Love, Loss, and What I Wore, a play by Nora and Delia Ephron, is based on the 1995 book of the same name by Ilene Beckerman. We are introduced to five women who take it in turns presenting individual, and sometimes joint, monologues. These range from irreverent and funny to painful and heartbreaking, the common theme being their recollection of what they wore.
There is the electric blue bathrobe, a painful reminder of a mother lost too soon, a white shirt, lost and symbolic of the demise of a relationship, and the boots that serve as a painful reminder of a rape she’d rather forget. Throughout all the separate stories is our main narrator, Gingy. Over the course of the two acts, with the help of drawings, we are taken through Gingy’s life, which she recalls by speaking of her most memorable outfits. From an awkward child to a young woman and through several marriages – there is an outfit and corresponding drawing, for every stage of her life.
Some of the most humorous moments are when four of the women stand together and present the common stereotypes women face every day – “does my bum look big in this?” “I have nothing to wear!” “At a certain age you need to stop wearing Supre”. Love, Loss, and What I Wore is incredibly relatable – more so if you’re female – and whether it intends to or not, there is distinct feminist undertones as you are confronted with the societal body, beauty and fashion hang-ups that seem to only ever be directed at women. I doubt many men have been told how attractive they would be, if only they lost some weight.
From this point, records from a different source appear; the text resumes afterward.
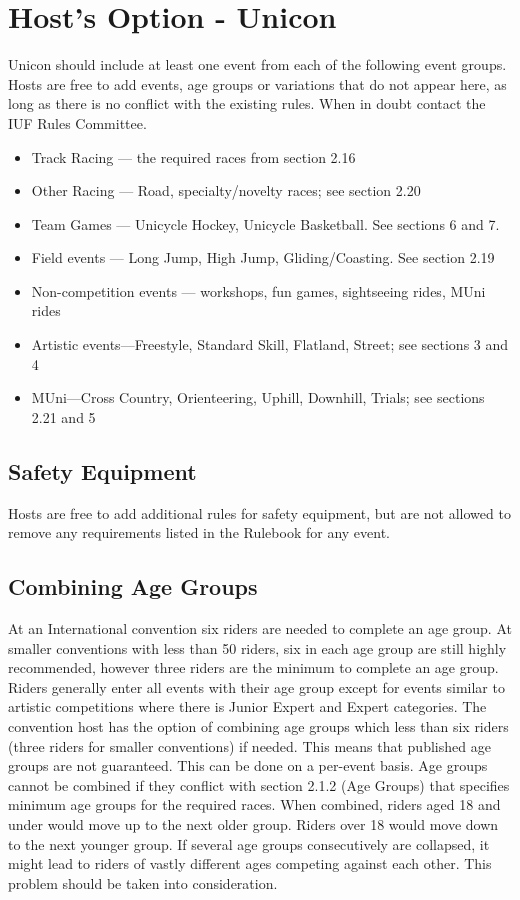 \section{Host's Option - Unicon}
Unicon should include at least one event from each of the following event groups. 
Hosts are free to add events, age groups or variations that do not appear here, as long as there is no conflict with the existing rules. 
When in doubt contact the IUF Rules Committee.
\begin{itemize}
  \item{Track Racing — the required races from section 2.16}
  \item{Other Racing — Road, specialty/novelty races; see section 2.20}
  \item{Team Games — Unicycle Hockey, Unicycle Basketball. See sections 6 and 7.}
  \item{Field events — Long Jump, High Jump, Gliding/Coasting. See section 2.19}
  \item{Non-competition events — workshops, fun games, sightseeing rides, MUni rides}
  \item{Artistic events—Freestyle, Standard Skill, Flatland, Street; see sections 3 and 4}
  \item{MUni—Cross Country, Orienteering, Uphill, Downhill, Trials; see sections 2.21 and 5}
\end{itemize}

\subsection{Safety Equipment}
Hosts are free to add additional rules for safety equipment, but are not allowed to remove any requirements listed in the Rulebook for any event.

\subsection{Combining Age Groups}
At an International convention six riders are needed to complete an age group. 
At smaller conventions with less than 50 riders, six in each age group are still highly recommended, however three riders are the minimum to complete an age group. 
Riders generally enter all events with their age group except for events similar to artistic competitions where there is Junior Expert and Expert categories. 
The convention host has the option of combining age groups which less than six riders (three riders for smaller conventions) if needed. 
This means that published age groups are not guaranteed. This can be done on a per-event basis. 
Age groups cannot be combined if they conflict with section 2.1.2 (Age Groups) that specifies minimum age groups for the required races. 
When combined, riders aged 18 and under would move up to the next older group. 
Riders over 18 would move down to the next younger group. If several age groups consecutively are collapsed, it might lead to riders of vastly different ages competing against each other. 
This problem should be taken into consideration.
Sandy Velini and Leigh Scanlon are absolute standouts with their conviction and sense of comic timing. With a set design that consists of five chairs and some artful lighting, and simple costuming that does not change throughout, there is a lot of pressure on the actors to deliver. There is nothing obstructing the actor from the audience, no overwhelming set or costume design to fall back on. While the performances were impressive, I really dislike exaggerated American accents in theatre. I understand that throughout the play there were references to the U.S, in particular to New York City, but the accents were distracting and hindered rather than enhanced the performance.
Love, Loss, and What I Wore will make you laugh, potentially make you cry and will have you reflecting on your own wardrobe and the outfits that have left their mark on your memories.
Love, Loss, and What I Wore runs until June 25 at The Pavilion Theatre, Castle Hill Showground. Bookings via www.paviliontheatre.org.au.
The reviewer attended the show on June 3.